Ce jeudi, le directeur académique de la Corrèze a présenté aux syndicats les grandes lignes du projet de carte scolaire pour la rentrée 2026. Cette annonce fait état de 15 fermetures de classes et de la suppression de cinq postes d'enseignants dans le département.
“15 fermetures de trop” pour les syndicats
Bien que les détails des établissements concernés restent flous, des communes telles que Saint-Viance et Saint-Pantaléon de Larche ont déjà exprimé leurs inquiétudes quant à la perte de classes. Le directeur d'académie justifie cette décision par une baisse constante du nombre d'élèves en primaire. Nathalie Sieg, secrétaire départementale du SNUIpp, a rapidement dénoncé cette initiative : “Ce sont 15 fermetures de trop pour la FSU-SNUIpp”, a-t-elle déclaré. Selon elle, le DASEN a établi une moyenne de 23 élèves par classe, considérant qu’en dessous de ce seuil, les fermetures sont justifiées.

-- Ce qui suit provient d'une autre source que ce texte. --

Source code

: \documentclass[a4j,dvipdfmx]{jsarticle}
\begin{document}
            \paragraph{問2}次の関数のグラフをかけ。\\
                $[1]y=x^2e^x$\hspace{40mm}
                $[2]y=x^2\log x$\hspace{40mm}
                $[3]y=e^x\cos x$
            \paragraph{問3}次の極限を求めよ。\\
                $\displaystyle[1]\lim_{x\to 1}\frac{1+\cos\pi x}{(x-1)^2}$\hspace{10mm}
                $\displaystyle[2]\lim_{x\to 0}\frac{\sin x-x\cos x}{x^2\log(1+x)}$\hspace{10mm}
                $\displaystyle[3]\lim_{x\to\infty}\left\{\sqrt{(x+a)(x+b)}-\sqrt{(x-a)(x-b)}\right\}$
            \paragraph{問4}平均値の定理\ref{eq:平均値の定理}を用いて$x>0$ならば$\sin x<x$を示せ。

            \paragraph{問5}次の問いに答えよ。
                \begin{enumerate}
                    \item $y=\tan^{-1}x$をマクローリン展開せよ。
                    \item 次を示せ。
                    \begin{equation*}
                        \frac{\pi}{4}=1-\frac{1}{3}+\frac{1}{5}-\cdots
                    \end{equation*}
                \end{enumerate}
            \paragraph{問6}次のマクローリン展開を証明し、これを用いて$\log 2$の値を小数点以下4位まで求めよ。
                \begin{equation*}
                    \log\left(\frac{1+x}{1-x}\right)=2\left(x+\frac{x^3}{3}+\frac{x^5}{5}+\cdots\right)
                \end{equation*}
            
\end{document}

Bien qu'elle reconnaisse que “la baisse démographique est peut-être factuelle”, elle critique vivement “les choix politiques qui ne tiennent pas compte des besoins des élèves”. Elle conclut avec regret : “Même si nous reconnaissons un certain effort pour maintenir un maillage territorial, ces 15 fermetures de classe sont préoccupantes”.
En outre, le syndicat FSU-SNUIpp déplore aussi la décision d’ouvrir deux nouveaux Pôles d'Appui à la Scolarité (PAS) qui gèrent les Accompagnants d'Élèves en Situation de Handicap (AESH), soulignant que ces ouvertures entraînent également des suppressions de classes. Ce choix a suscité des inquiétudes quant à l'équilibre entre ressources et qualité de l'éducation dans le département.
Cette situation met en lumière des défis importants pour l'éducation en Corrèze, où le soutien aux élèves semble être en contradiction avec les politiques de réduction des effectifs scolaires. Les syndicats continuent de revendiquer un système éducatif qui priorise les besoins des élèves et préserve les ressources nécessaires au bon fonctionnement des écoles.